Dice José Baena, en la obra mencionada, que este autor «permanece fiel a sí mismo y a su poesía, firme, desgarrada, clásica, escandalosa -en términos de Borges- (que), por su irritante perfección, no puede, fácilmente, ser clasificada». Y es verdad, porque se le ha incluido en el grupo de Luis Rosales, Luis Felipe Vivanco y Leopoldo Panero, en la generación del 27, en la llamada generación de la Dictadura, según Julio Manegat y en la generación de la guerra, según Baena y Sánchez Tello en su Historia de la poesía en Huelva.
Es verdad que Arcensio pasó por Huelva como un ciclón, pero desapareció como una suave brisa, presentida únicamente por Ramón y Rafael, camarero y encargado respectivamente de La Española, de los que quiso despedirse. “Su manía: (era) jugar a la ruleta rusa con / todas las balas puestas”, dijo Arrabal.

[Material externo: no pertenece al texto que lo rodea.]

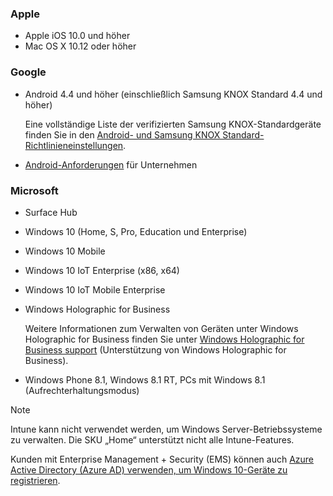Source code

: 

### <a name="apple"></a>Apple
- Apple iOS 10.0 und höher
- Mac OS X 10.12 oder höher

### <a name="google"></a>Google
- Android 4.4 und höher (einschließlich Samsung KNOX Standard 4.4 und höher)

  Eine vollständige Liste der verifizierten Samsung KNOX-Standardgeräte finden Sie in den [Android- und Samsung KNOX Standard-Richtlinieneinstellungen](/intune/supported-devices-browsers#supported-samsung-knox-standard-devices).


- [Android-Anforderungen](https://support.google.com/work/android/answer/6174145?hl=en) für Unternehmen

### <a name="microsoft"></a>Microsoft

- Surface Hub
- Windows 10 (Home, S, Pro, Education und Enterprise)
- Windows 10 Mobile
- Windows 10 IoT Enterprise (x86, x64)
- Windows 10 IoT Mobile Enterprise
- Windows Holographic for Business

  Weitere Informationen zum Verwalten von Geräten unter Windows Holographic for Business finden Sie unter [Windows Holographic for Business support](../windows-holographic-for-business.md) (Unterstützung von Windows Holographic for Business).

- Windows Phone 8.1, Windows 8.1 RT, PCs mit Windows 8.1 (Aufrechterhaltungsmodus)

> [!NOTE]
> Intune kann nicht verwendet werden, um Windows Server-Betriebssysteme zu verwalten. Die SKU „Home“ unterstützt nicht alle Intune-Features.

Kunden mit Enterprise Management + Security (EMS) können auch [Azure Active Directory (Azure AD) verwenden, um Windows 10-Geräte zu registrieren](/intune/windows-enroll).


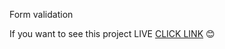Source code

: Form validation

If you want to see this project LIVE <a href="https://patrycjazadrozna.github.io/form-validation-2/">CLICK LINK</a> :blush:
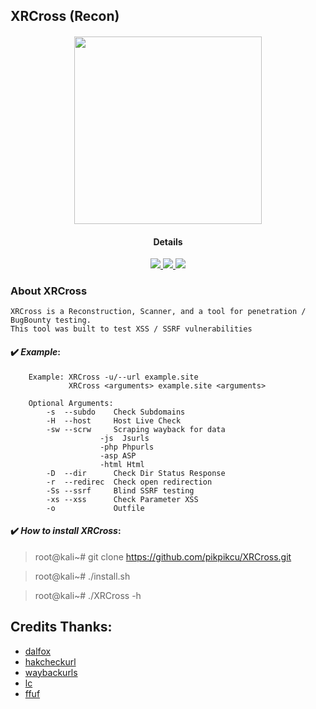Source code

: ## XRCross (Recon)

<h4 align="center"><img src="https://raw.githubusercontent.com/pikpikcu/xrcross/master/logo.png" width="300px" height="300px">

</a>
<h4 align="center">Details</h4>                
<p align="center">
  </a>
  <a href="https://ru.m.wikipedia.org/wiki/bash">
    <img src="https://img.shields.io/badge/language-bash-green.svg">
 </a>
  <a href="https://github.com/pikpikcu/xrcross">
    <img src="https://img.shields.io/badge/version-V1.0-green.svg">
 </a>
   <a href="https://github.com/pikpikcu/xrcross/blob/master/LICENSE">
   <img src="https://img.shields.io/badge/LICENSE-red.svg">
   </a>
 </a>
</p>


### About XRCross 

    XRCross is a Reconstruction, Scanner, and a tool for penetration / BugBounty testing. 
    This tool was built to test XSS / SSRF vulnerabilities 

#### ✔️ ***Example***:

>   

        Example: XRCross -u/--url example.site
                 XRCross <arguments> example.site <arguments> 

        Optional Arguments:
            -s  --subdo    Check Subdomains 
            -H  --host     Host Live Check
            -sw --scrw     Scraping wayback for data
                        -js  Jsurls 
                        -php Phpurls
                        -asp ASP
                        -html Html
            -D  --dir      Check Dir Status Response
            -r  --redirec  Check open redirection
            -Ss --ssrf     Blind SSRF testing
            -xs --xss      Check Parameter XSS
            -o             Outfile

#### ✔️ ***How to install XRCross***:

> root@kali~# git clone https://github.com/pikpikcu/XRCross.git

> root@kali~# ./install.sh

> root@kali~# ./XRCross -h


 Credits Thanks:
------------

* [dalfox](https://github.com/hahwul/dalfox)
* [hakcheckurl](https://github.com/hakluke/hakcheckurl)
* [waybackurls](https://github.com/tomnomnom/waybackurls)
* [lc](https://github.com/lc/gau)
* [ffuf](https://github.com/ffuf/ffuf)
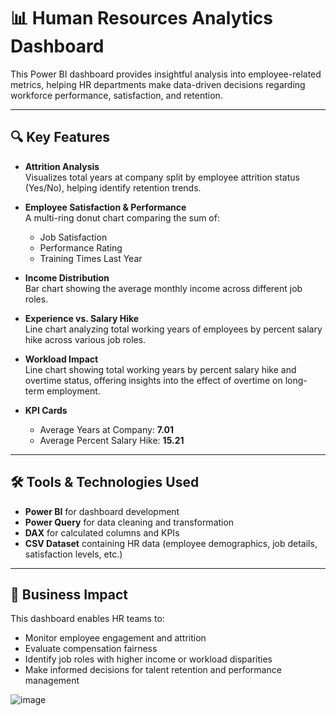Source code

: # 📊 Human Resources Analytics Dashboard

This Power BI dashboard provides insightful analysis into employee-related metrics, helping HR departments make data-driven decisions regarding workforce performance, satisfaction, and retention.

---

## 🔍 Key Features

- **Attrition Analysis**  
  Visualizes total years at company split by employee attrition status (Yes/No), helping identify retention trends.

- **Employee Satisfaction & Performance**  
  A multi-ring donut chart comparing the sum of:
  - Job Satisfaction  
  - Performance Rating  
  - Training Times Last Year  

- **Income Distribution**  
  Bar chart showing the average monthly income across different job roles.

- **Experience vs. Salary Hike**  
  Line chart analyzing total working years of employees by percent salary hike across various job roles.

- **Workload Impact**  
  Line chart showing total working years by percent salary hike and overtime status, offering insights into the effect of overtime on long-term employment.

- **KPI Cards**  
  - Average Years at Company: **7.01**  
  - Average Percent Salary Hike: **15.21**

---

## 🛠️ Tools & Technologies Used

- **Power BI** for dashboard development  
- **Power Query** for data cleaning and transformation  
- **DAX** for calculated columns and KPIs  
- **CSV Dataset** containing HR data (employee demographics, job details, satisfaction levels, etc.)

---

## 📌 Business Impact

This dashboard enables HR teams to:

- Monitor employee engagement and attrition  
- Evaluate compensation fairness  
- Identify job roles with higher income or workload disparities  
- Make informed decisions for talent retention and performance management



![image](https://github.com/user-attachments/assets/9e78f550-9e33-4ff8-bb80-94fd91713eca)


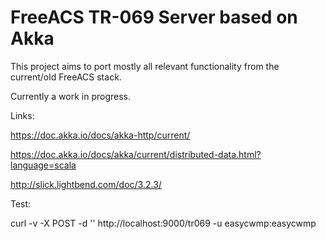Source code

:# FreeACS TR-069 Server based on Akka

This project aims to port mostly all relevant functionality from the current/old FreeACS stack. 

Currently a work in progress.

Links:

https://doc.akka.io/docs/akka-http/current/

https://doc.akka.io/docs/akka/current/distributed-data.html?language=scala

http://slick.lightbend.com/doc/3.2.3/


Test:

curl -v -X POST -d '<soap><Body><Inform></Inform></Body></soap>' http://localhost:9000/tr069 -u easycwmp:easycwmp


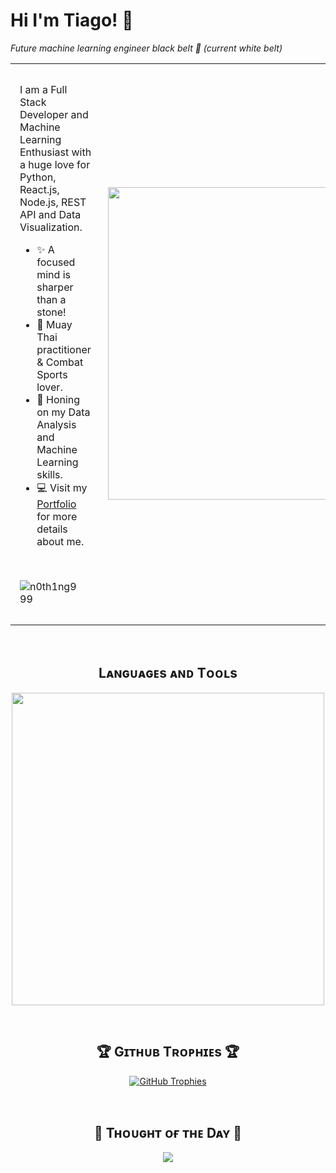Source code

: <!--Header Name-->
# Hi I'm Tiago! 👋
*Future machine learning engineer black belt 🥋 (current white belt)*
<br /> 

<!--Start Intro-->
<table> 
  <tr>
    <td style="padding:15px">
    <p align="left">I am a Full Stack Developer and Machine Learning Enthusiast with a huge love for Python, React.js, Node.js, REST API and Data Visualization. </p>
      
  - ✨ A focused mind is sharper than a stone!
  - 🥊 Muay Thai practitioner & Combat Sports lover.
  - 🌱 Honing on my Data Analysis and Machine Learning skills.
  - 💻 Visit my [Portfolio]() for more details about me.
  <br/>
  <!--Profile Count Badge-->
  <p align="left">
    <img src="https://komarev.com/ghpvc/?username=n0th1ng999&label=Profile%20views&color=770677&style=for-the-badge&logo=star" alt="n0th1ng999" style="padding-right:20px;" />
  </p>
  </td>
    <td>
    <!--Cute cat image-->
    <img  align="right" width="500px" src="https://i.pinimg.com/enabled/564x/79/1b/3a/791b3a33b2ce3320ca1817310ad9ae58.jpg">
    </td>
  </tr>
</table>


<br />

<!--Languages and Tools Section-->       
<h2 align="center">Lᴀɴɢᴜᴀɢᴇs ᴀɴᴅ Tᴏᴏʟs</h2> 
<p align="center">
<img width="500px"  src="https://skillicons.dev/icons?i=py,pytorch,scikitlearn,js,typescript,html,css,react,next,vue,pinia,sequelize,nodejs,express,md,mysql,mongo,git,vscode,docker,postman,linux,figma,go&perline=10"  />
</p>
<br />


<!--Trophies Section-->   
<h2 align="center">🏆 Gɪᴛʜᴜʙ Tʀᴏᴘʜɪᴇs 🏆</h2>
<p align="center">
  <a href="https://github.com/n0th1ng999/github-profile-trophy">
    <img src="https://github-profile-trophy.vercel.app/?username=n0th1ng999&row=2&column=3&margin-w=20&margin-h=20" alt="GitHub Trophies">
  </a>
</p>
<br />

<!--Dynamic Quote card updated everyday at 12 PM--> 
<h2 align="center">🌟 Tʜᴏᴜɢʜᴛ ᴏғ ᴛʜᴇ Dᴀʏ 🌟</h2>

<!--STARTS_HERE_QUOTE_CARD-->
<p align="center">
    <img src="https://readme-daily-quotes.vercel.app/api?author=Tiago&quoteCategory=Humorous&theme=dark&bg_color=0d1117&author_color=eee">
</p>
<!--ENDS_HERE_QUOTE_CARD-->


<!--Contact Section--> 

<!--
<h2 align="center">🤝 Cᴏɴɴᴇᴄᴛ Wɪᴛʜ Mᴇ 🤝 </h2> 
-->
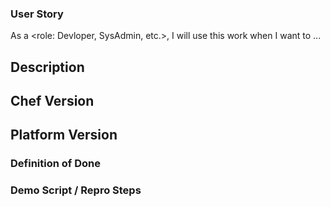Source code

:### User Story
As a <role: Devloper, SysAdmin, etc.>, I will use this work when I want to ...

## Description
<!--- Briefly describe the issue -->

## Chef Version
<!--- Tell us which version of chef-client you are using (see below for Server+ChefDK bugs). -->

## Platform Version
<!--- Tell us which Operating System distribution and version chef-client is running on. -->

### Definition of Done

### Demo Script / Repro Steps
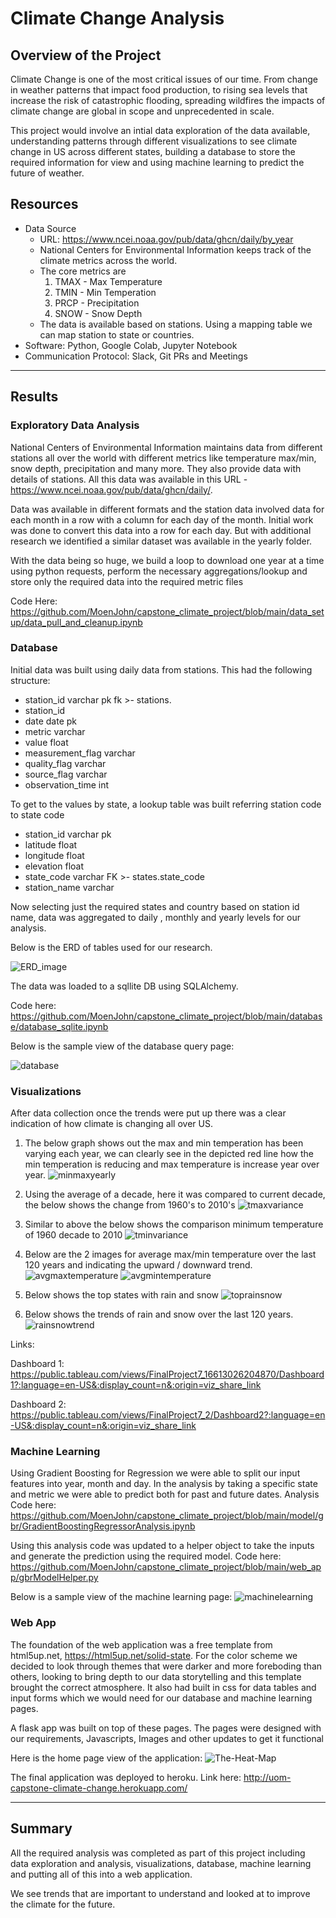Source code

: # Climate Change Analysis

## Overview of the Project

Climate Change is one of the most critical issues of our time. From change in weather patterns that impact food production, to rising sea levels that increase the risk of catastrophic flooding, spreading wildfires the impacts of climate change are global in scope and unprecedented in scale.

This project would involve an intial data exploration of the data available, understanding patterns through different visualizations to see climate change in US across different states, building a database to store the required information for view and using machine learning to predict the future of weather. 

## Resources
- Data Source
  - URL: https://www.ncei.noaa.gov/pub/data/ghcn/daily/by_year
  - National Centers for Environmental Information keeps track of the climate metrics across the world.
  - The core metrics are
    1. TMAX - Max Temperature
    2. TMIN - Min Temperation
    3. PRCP - Precipitation
    2. SNOW - Snow Depth
  - The data is available based on stations. Using a mapping table we can map station to state or countries.  
- Software: Python, Google Colab, Jupyter Notebook
- Communication Protocol: Slack, Git PRs and Meetings

---

## Results

### Exploratory Data Analysis

National Centers of Environmental Information maintains data from different stations all over the world with different metrics like temperature max/min, snow depth, precipitation and many more. They also provide data with details of stations. All this data was available in this URL - https://www.ncei.noaa.gov/pub/data/ghcn/daily/. 

Data was available in different formats and the station data involved data for each month in a row with a column for each day of the month. Initial work was done to convert this data into a row for each day. But with additional research we identified a similar dataset was available in the yearly folder.

With the data being so huge, we build a loop to download one year at a time using python requests, perform the necessary aggregations/lookup and store only the required data into the required metric files

Code Here: https://github.com/MoenJohn/capstone_climate_project/blob/main/data_setup/data_pull_and_cleanup.ipynb

### Database

Initial data was built using daily data from stations. This had the following structure:
 - station_id varchar pk fk >- stations.
 - station_id
 - date date pk
 - metric varchar
 - value float
 - measurement_flag varchar
 - quality_flag varchar
 - source_flag varchar 
 - observation_time int 

To get to the values by state, a lookup table was built referring station code to state code
 - station_id varchar pk
 - latitude float
 - longitude float
 - elevation float
 - state_code varchar FK >- states.state_code
 - station_name varchar

Now selecting just the required states and country based on station id name, data was aggregated to daily , monthly and yearly levels for our analysis.

Below is the ERD of tables used for our research.

![ERD_image](database/ERD_image.png)

The data was loaded to a sqllite DB using SQLAlchemy.

Code here: https://github.com/MoenJohn/capstone_climate_project/blob/main/database/database_sqlite.ipynb

Below is the sample view of the database query page: 

![database](Resources/database.png)

### Visualizations

After data collection once the trends were put up there was a clear indication of how climate is changing all over US.

1. The below graph shows out the max and min temperation has been varying each year, we can clearly see in the depicted red line how the min temperation is reducing and max temperature is increase year over year.
![minmaxyearly](Resources/minmaxyearly.png)

2. Using the average of a decade, here it was compared to current decade, the below shows the change from 1960's to 2010's
![tmaxvariance](Resources/tmaxvariance.png)

3. Similar to above the below shows the comparison minimum temperature of 1960 decade to 2010 
![tminvariance](Resources/tminvariance.png)

4. Below are the 2 images for average max/min temperature over the last 120 years and indicating the upward / downward trend.
![avgmaxtemperature](Resources/avgmaxtemperature.png)
![avgmintemperature](Resources/avgmintemperature.png)

5. Below shows the top states with rain and snow
![toprainsnow](Resources/toprainsnow.png)

6. Below shows the trends of rain and snow over the last 120 years.
![rainsnowtrend](Resources/rainsnowtrend.png)

Links: 

Dashboard 1: https://public.tableau.com/views/FinalProject7_16613026204870/Dashboard1?:language=en-US&:display_count=n&:origin=viz_share_link

Dashboard 2: https://public.tableau.com/views/FinalProject7_2/Dashboard2?:language=en-US&:display_count=n&:origin=viz_share_link

### Machine Learning

Using Gradient Boosting for Regression we were able to split our input features into year, month and day. In the analysis by taking a specific state and metric we were able to predict both for past and future dates. Analysis Code here: https://github.com/MoenJohn/capstone_climate_project/blob/main/model/gbr/GradientBoostingRegressorAnalysis.ipynb

Using this analysis code was updated to a helper object to take the inputs and generate the prediction using the required model. Code here: https://github.com/MoenJohn/capstone_climate_project/blob/main/web_app/gbrModelHelper.py

Below is a sample view of the machine learning page:
![machinelearning](Resources/machinelearning.png)


### Web App

The foundation of the web application was a free template from html5up.net, https://html5up.net/solid-state. For the color scheme we decided to look through themes that were darker and more foreboding than others, looking to bring depth to our data storytelling and this template brought the correct atmosphere. It also had built in css for data tables and input forms which we would need for our database and machine learning pages.

A flask app was built on top of these pages. The pages were designed with our requirements, Javascripts, Images and other updates to get it functional

Here is the home page view of the application:
![The-Heat-Map](Resources/The-Heat-Map.png)

The final application was deployed to heroku. Link here: http://uom-capstone-climate-change.herokuapp.com/

---

## Summary

All the required analysis was completed as part of this project including data exploration and analysis, visualizations, database, machine learning and putting all of this into a web application. 

We see trends that are important to understand and looked at to improve the climate for the future.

Esta tierra (“escribir desde el sur es llorar”) sufrió otro ataque de amnesia, y Jesús Arcensio, el hombre elegante y el gran poeta “entró en la primavera completamente solo, con los zapatos rotos” y salió, voluntariamente, violentamente, para no volver. Los últimos versos de su poema “Autorretrato” (1955) dicen así: “Hombre, al fin, como tú, como cualquiera,/ que no sabe quién es ni a qué ha venido/ ni el color de la muerte que le espera.// Un hombre que ama y sufre, que ha bebido,/que es malo y bueno… y que, en verdad, quisiera,/ si hay que morir, morir como ha vivido”.
Quienes le conocimos, quienes hemos leído su obra, seguimos resistiéndonos a olvidarle.